Compare with PaimonLakeCatalog.createTable (line 180) which directly calls checkTableIsEmpty(...). Without the emptiness check, if a user attaches a new Fluss table to a Hudi table that already contains data, data corruption/mixing will occur. Even though TieringFactory is not yet ready, at the very least the semantics should be documented (in a comment or in the thrown exception), and consider throwing TableAlreadyExistException here as a safety fallback (safer), then loosening it once TieringFactory is ready. At minimum, do not silently warn and return success.

XuQianJin-Stars · 2026-05-31T11:45:10Z

+                createTable(objectPath, catalogTable, context.isCreatingFlussTable());
+            } catch (DatabaseNotExistException t) {
+                // shouldn't happen in normal cases
+                throw new RuntimeException(


This throws a raw RuntimeException without passing t as the cause, losing the stack trace. Please change to new RuntimeException(msg, t). Similarly at line 144, the inner throw new RuntimeException(...) (schema fallback) also drops the cause (tableNotExistException) — please add it.

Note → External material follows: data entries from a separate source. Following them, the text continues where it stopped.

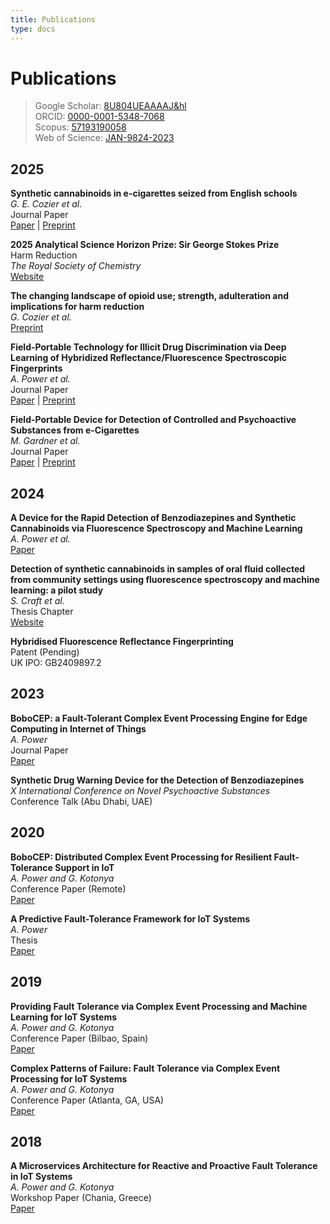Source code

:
 ```yaml
---
title: Publications
type: docs
---
```


# Publications

> Google Scholar: [8U804UEAAAAJ&hl](https://scholar.google.co.uk/citations?user=8U804UEAAAAJ&hl) \
> ORCID: [0000-0001-5348-7068](https://orcid.org/0000-0001-5348-7068) \
> Scopus: [57193190058](https://www.scopus.com/authid/detail.uri?authorId=57193190058) \
> Web of Science: [JAN-9824-2023](https://www.webofscience.com/wos/author/record/JAN-9824-2023)


## 2025

**Synthetic cannabinoids in e-cigarettes seized from English schools** \
_G. E. Cozier et al._ \
Journal Paper \
[Paper](http://doi.org/10.1111/add.70110) | [Preprint](https://doi.org/10.1101/2024.08.12.24311617)

**2025 Analytical Science Horizon Prize: Sir George Stokes Prize** \
Harm Reduction \
_The Royal Society of Chemistry_ \
[Website](https://www.rsc.org/standards-and-recognition/prizes/winners/harm-reduction)

**The changing landscape of opioid use; strength, adulteration and implications for harm reduction** \
_G. Cozier et al._ \
[Preprint](https://doi.org/10.26434/chemrxiv-2025-ltl1w)

**Field-Portable Technology for Illicit Drug Discrimination via Deep Learning of Hybridized Reflectance/Fluorescence Spectroscopic Fingerprints** \
_A. Power et al._ \
Journal Paper \
[Paper](https://doi.org/10.1021/acs.analchem.4c05247) | [Preprint](https://doi.org/10.26434/chemrxiv-2024-f5tq3-v2)

**Field-Portable Device for Detection of Controlled and Psychoactive Substances from e-Cigarettes** \
_M. Gardner et al._ \
Journal Paper \
[Paper](https://doi.org/10.1021/acsomega.4c08614) | [Preprint](https://doi.org/10.26434/chemrxiv-2024-ns335)


## 2024

**A Device for the Rapid Detection of Benzodiazepines and Synthetic Cannabinoids via Fluorescence Spectroscopy and Machine Learning** \
_A. Power et al._ \
[Paper](https://doi.org/10.1016/j.etdah.2023.100110)

**Detection of synthetic cannabinoids in samples of oral fluid collected from community settings using fluorescence spectroscopy and machine learning: a pilot study** \
_S. Craft et al._ \
Thesis Chapter \
[Website](https://researchportal.bath.ac.uk/en/studentTheses/clinical-and-epidemiological-features-of-synthetic-cannabinoids-a)

**Hybridised Fluorescence Reflectance Fingerprinting** \
Patent (Pending) \
UK IPO: GB2409897.2


## 2023

**BoboCEP: a Fault-Tolerant Complex Event Processing Engine for Edge Computing in Internet of Things** \
_A. Power_ \
Journal Paper \
[Paper](https://doi.org/10.21105/joss.05858)

**Synthetic Drug Warning Device for the Detection of Benzodiazepines** \
_X International Conference on Novel Psychoactive Substances_ \
Conference Talk (Abu Dhabi, UAE)


## 2020

**BoboCEP: Distributed Complex Event Processing for Resilient Fault-Tolerance Support in IoT** \
_A. Power and G. Kotonya_ \
Conference Paper (Remote) \
[Paper](https://doi.org/10.1109/BigDataService49289.2020.00024)

**A Predictive Fault-Tolerance Framework for IoT Systems** \
_A. Power_ \
Thesis\
[Paper](https://doi.org/10.17635/lancaster/thesis/1063)


## 2019

**Providing Fault Tolerance via Complex Event Processing and Machine Learning for IoT Systems** \
_A. Power and G. Kotonya_ \
Conference Paper (Bilbao, Spain) \
[Paper](https://doi.org/10.1145/3365871.3365872)

**Complex Patterns of Failure: Fault Tolerance via Complex Event Processing for IoT Systems** \
_A. Power and G. Kotonya_ \
Conference Paper (Atlanta, GA, USA) \
[Paper](https://doi.org/10.1109/iThings/GreenCom/CPSCom/SmartData.2019.00173)  


## 2018

**A Microservices Architecture for Reactive and Proactive Fault Tolerance in IoT Systems** \
_A. Power and G. Kotonya_ \
Workshop Paper (Chania, Greece) \
[Paper](https://doi.org/10.1109/WoWMoM.2018.8449789)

XuQianJin-Stars · 2026-05-31T11:47:17Z

+    public static final String FILE_SYSTEM_TYPE = "dfs";
+
+    public static Catalog createHudiCatalog(Configuration configuration) {
+        Map<String, String> hudiProps = configuration.toMap();


createHudiCatalog uses the custom MODE_CONFIG = "mode" read in HudiLakeCatalog, while buildHudiCatalog internally uses CatalogOptions.MODE.key() (also "mode") — same string by coincidence, but maintaining two sets of constants invites future drift. Standardize on CatalogOptions.MODE.key() as the authoritative key and drop the MODE_CONFIG constant to avoid long-term maintenance drift. Same for CATALOG_NAME_CONFIG = "name" — recommend using a public Hudi constant.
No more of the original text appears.